In answer to a question “Where can this industry take me?”, Tasmania’s forestry careers hub says “Almost anywhere you want to go”.
Colin McCulloch from the Tasmanian Forest Industry’s Arbre Training and Careers Hub said he found an answer in the latest forestry technology, when a 14-year-old “robotics expert” asked him that question this week.
The Hub uses high-fidelity computer training on Finnish-designed simulators to give operators hours of practice before they go bush and work big expensive harvesting equipment.
Mr McCulloch said there were more than 100 different roles across the forestry industry and abundant job opportunities.
“What we’re trying to do here is get these machines, these simulators, into the community,” he said.
“[We are] putting out a broad perspective with this, for want of a better word ‘game show’.
“We get people attracted and then we really work with those people who are interested in what these simulators can do, and can do for our forest management,” Mr McCulloch said.

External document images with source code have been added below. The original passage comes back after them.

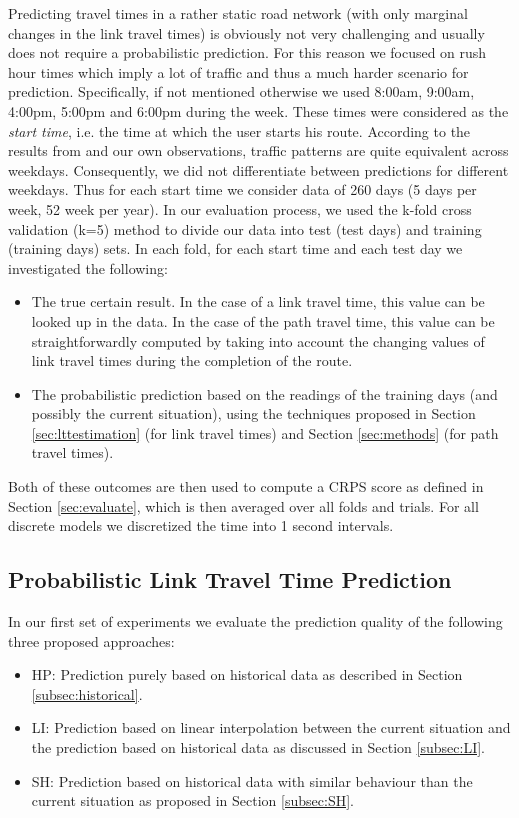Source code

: Predicting travel times in a rather static road network (with only marginal
changes in the link travel times) is obviously not very challenging and usually does not require a probabilistic prediction. For this reason we focused on rush hour times which imply a lot of traffic and thus a much harder scenario for prediction. Specifically, if not mentioned otherwise we used 8:00am, 9:00am, 4:00pm, 5:00pm and 6:00pm during the week. These times were considered as the \textit{start time}, i.e. the time at which the user starts his route.
According to the results from \cite{Pan12} and our own observations, traffic patterns are quite equivalent across weekdays. Consequently, we did not differentiate between predictions for different weekdays. Thus for each start time we consider data of 260 days (5 days per week, 52 week per year). In our evaluation process, we used the k-fold cross validation (k=5) method to divide our data into test (test days) and training (training days) sets. In each fold, for each start time and each test day we investigated the following:
\begin{itemize}
  \item The true certain result. In the case of a link travel time, this
  value can be looked up in the data. In the case of the path travel time, this
  value can be straightforwardly computed by taking into account the changing values
  of link travel times during the completion of the route.
  \item The probabilistic prediction based on the readings of the training days
  (and possibly the current situation), using the techniques proposed in Section
  \ref{sec:lttestimation} (for link travel times) and Section \ref{sec:methods}
  (for path travel times).
\end{itemize}
Both of these outcomes are then used to compute a CRPS score as defined
in Section \ref{sec:evaluate}, which is then averaged over all folds and trials.
For all discrete models we discretized the time into 1 second intervals.

\subsection{Probabilistic Link Travel Time Prediction}
In our first set of experiments we evaluate the prediction quality of
the following three proposed approaches:
\begin{itemize}
  \item HP: Prediction purely based on historical data as described in Section
  \ref{subsec:historical}.
  \item LI: Prediction based on linear interpolation between the current
  situation and the prediction based on historical data as discussed in Section
  \ref{subsec:LI}.
  \item SH: Prediction based on historical data with similar behaviour than the
  current situation as proposed in Section \ref{subsec:SH}.
\end{itemize}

At the opening of the Arbre Forest Industry’s Training and Careers Hub in Launceston, Tasmanian Treasurer and Forestry Minister Peter Gutwein said the wood and fibre sector remained vital to Tasmania, as a major export earner and local employer.

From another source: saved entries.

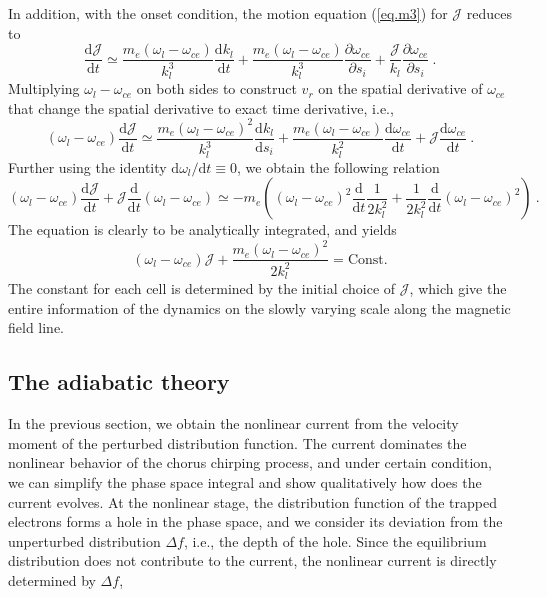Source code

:In addition, with the onset condition, the motion equation (\ref{eq.m3}) for $\mathcal{J}$ reduces to
\begin{equation}
        \frac{\mathrm{d}\mathcal{J}}{\mathrm{d}t} \simeq  \frac{m_e(\omega_l - \omega_{ce})}{k_l^3} \frac{\mathrm{d} k_l}{\mathrm{d} t} + \frac{m_e(\omega_l - \omega_{ce})}{k_l^3} \frac{\partial \omega_{ce}}{\partial s_i}  +\frac{\mathcal{J}}{k_l}\frac{\partial \omega_{ce}}{\partial s_i}~.
\end{equation}
Multiplying $\omega_l - \omega_{ce}$ on both sides to construct $v_r$ on the spatial derivative of $\omega_{ce}$ that change the spatial derivative to exact time derivative, i.e., 
\begin{equation}
    (\omega_l - \omega_{ce}) \frac{\mathrm{d}\mathcal{J}}{\mathrm{d}t} \simeq  \frac{m_e(\omega_l - \omega_{ce})^2}{k_l^3} \frac{\mathrm{d} k_l}{\mathrm{d} s_i} + \frac{m_e(\omega_l - \omega_{ce})}{k_l^2} \frac{\mathrm{d} \omega_{ce}}{\mathrm{d} t} + \mathcal{J}\frac{\mathrm{d} \omega_{ce}}{\mathrm{d} t}~.
\end{equation}
Further using the identity $\mathrm{d}\omega_l/\mathrm{d}t \equiv 0$, we obtain the following relation
\begin{equation}
    (\omega_l - \omega_{ce}) \frac{\mathrm{d}\mathcal{J}}{\mathrm{d}t} + \mathcal{J}\frac{\mathrm{d}}{\mathrm{d} t}(\omega_l - \omega_{ce}) \simeq - m_e\left((\omega_l - \omega_{ce})^2 \frac{\mathrm{d}}{\mathrm{d} t}\frac{1}{2 k_l^2} + \frac{1}{2 k_l^2} \frac{\mathrm{d}}{\mathrm{d} t}(\omega_l - \omega_{ce})^2\right)~.
\end{equation}
The equation is clearly to be analytically integrated, and yields
\begin{equation}\label{eq.Jcons}
    (\omega_l - \omega_{ce})\mathcal{J} +  \frac{m_e(\omega_l - \omega_{ce})^2}{2k_l^2} = \mathrm{Const.}
\end{equation}
The constant for each cell is determined by the initial choice of $\mathcal{J}$, which give the entire information of the dynamics on the slowly varying scale along the magnetic field line.

\subsection{The adiabatic theory}
In the previous section, we obtain the nonlinear current from the velocity moment of the perturbed distribution function. 
The current dominates the nonlinear behavior of the chorus chirping process, and under certain condition, we can simplify the phase space integral and show qualitatively how does the current evolves.
At the nonlinear stage, the distribution function of the trapped electrons forms a hole in the phase space, and we consider its deviation from the unperturbed distribution $\Delta f$, i.e., the depth of the hole.
Since the equilibrium distribution does not contribute to the current, the nonlinear current is directly determined by $\Delta f$,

Chairman of the Hub, Darrell Clark said the industry itself had designed and was funding the facility, to shape the workforce it needed long-term.
“We just haven’t got the numbers any more,” Mr Clark said.

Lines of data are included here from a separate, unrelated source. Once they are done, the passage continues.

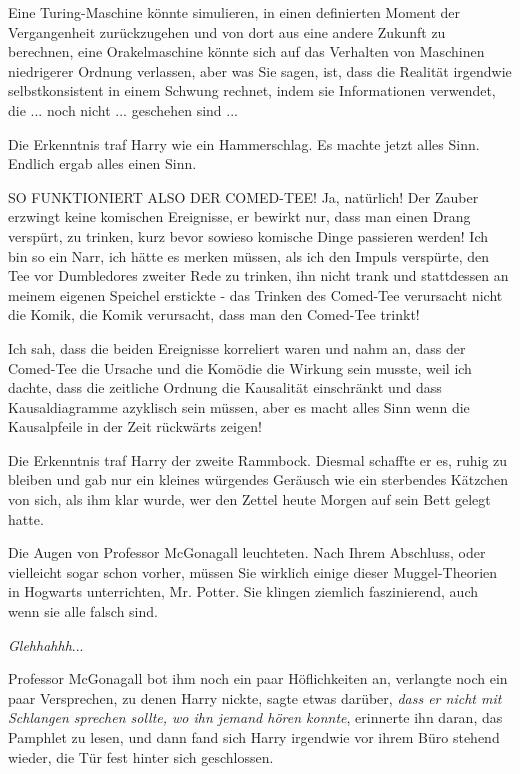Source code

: Eine Turing-Maschine könnte simulieren, in einen definierten Moment der
Vergangenheit zurückzugehen und von dort aus eine andere Zukunft zu berechnen,
eine Orakelmaschine könnte sich auf das Verhalten von Maschinen niedrigerer
Ordnung verlassen, aber was Sie sagen, ist, dass die Realität irgendwie
selbstkonsistent in einem Schwung rechnet, indem sie Informationen verwendet,
die ... noch nicht ... geschehen sind ...\grqq{}

Die Erkenntnis traf Harry wie ein Hammerschlag. Es machte jetzt alles Sinn.
Endlich ergab alles einen Sinn.

\glqq{}SO FUNKTIONIERT ALSO DER COMED-TEE! Ja, natürlich! Der Zauber erzwingt
keine komischen Ereignisse, er bewirkt nur, dass man einen Drang verspürt, zu
trinken, kurz bevor sowieso komische Dinge passieren werden! Ich bin so ein
Narr, ich hätte es merken müssen, als ich den Impuls verspürte, den Tee vor
Dumbledores zweiter Rede zu trinken, ihn nicht trank und stattdessen an meinem
eigenen Speichel erstickte - das Trinken des Comed-Tee verursacht nicht die
Komik, die Komik verursacht, dass man den Comed-Tee trinkt!

Ich sah, dass die beiden Ereignisse korreliert waren und nahm an, dass der
Comed-Tee die Ursache und die Komödie die Wirkung sein musste, weil ich dachte,
dass die zeitliche Ordnung die Kausalität einschränkt und dass Kausaldiagramme
azyklisch sein müssen, aber es macht alles Sinn wenn die Kausalpfeile in der
Zeit rückwärts zeigen!\grqq{}

Die Erkenntnis traf Harry der zweite Rammbock. Diesmal schaffte er es, ruhig zu
bleiben und gab nur ein kleines würgendes Geräusch wie ein sterbendes Kätzchen
von sich, als ihm klar wurde, wer den Zettel heute Morgen auf sein Bett gelegt
hatte.

Die Augen von Professor McGonagall leuchteten. \glqq{}Nach Ihrem Abschluss, oder
vielleicht sogar schon vorher, müssen Sie wirklich einige dieser Muggel-Theorien
in Hogwarts unterrichten, Mr. Potter. Sie klingen ziemlich faszinierend, auch
wenn sie alle falsch sind.\grqq{}

\glqq{}\emph{Glehhahhh}...\grqq{}

Professor McGonagall bot ihm noch ein paar Höflichkeiten an, verlangte noch ein
paar Versprechen, zu denen Harry nickte, sagte etwas darüber, \emph{dass er
nicht mit Schlangen sprechen sollte, wo ihn jemand hören konnte}, erinnerte ihn
daran, das Pamphlet zu lesen, und dann fand sich Harry irgendwie vor ihrem Büro
stehend wieder, die Tür fest hinter sich geschlossen.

“Young people haven’t seen forestry as a career in the past, they’ve seen it as a dirty, hard-working environment.
“Whereas when they get exposed to the simulators and equipment, all of a sudden they think ‘this is a bit like a play station or an Xbox’.”
He said smart operators were needed to utilise optimisation equipment within the machinery to extract the maximum value out of forest assets.
“Just the sophistication of the equipment; it’s just so much more complex,” Mr Clark said.
“It’s all here, because this is a learning environment for all the aspects, from being efficient operators to understanding safe working procedures and understanding environmental components.
“It’s really important to get that base level before people go into the forest environment.”
Machinery sales representatives said forestry equipment sales had surged over the past two years.
Simon Shackleton from John Deere said he was visiting Tasmania to demonstrate the latest forestry skidders equipped with advanced technology and analytical tools, all accessible from the operator’s chair.
“So the total machine, to go to work in the bush is worth $800,000,” Mr Shackleton said.
“When you’re investing that amount of money you want it to go straight to work.
“We’ve had two particularly good years in a row.
“Long may it continue because we haven’t had years like this in a long time.”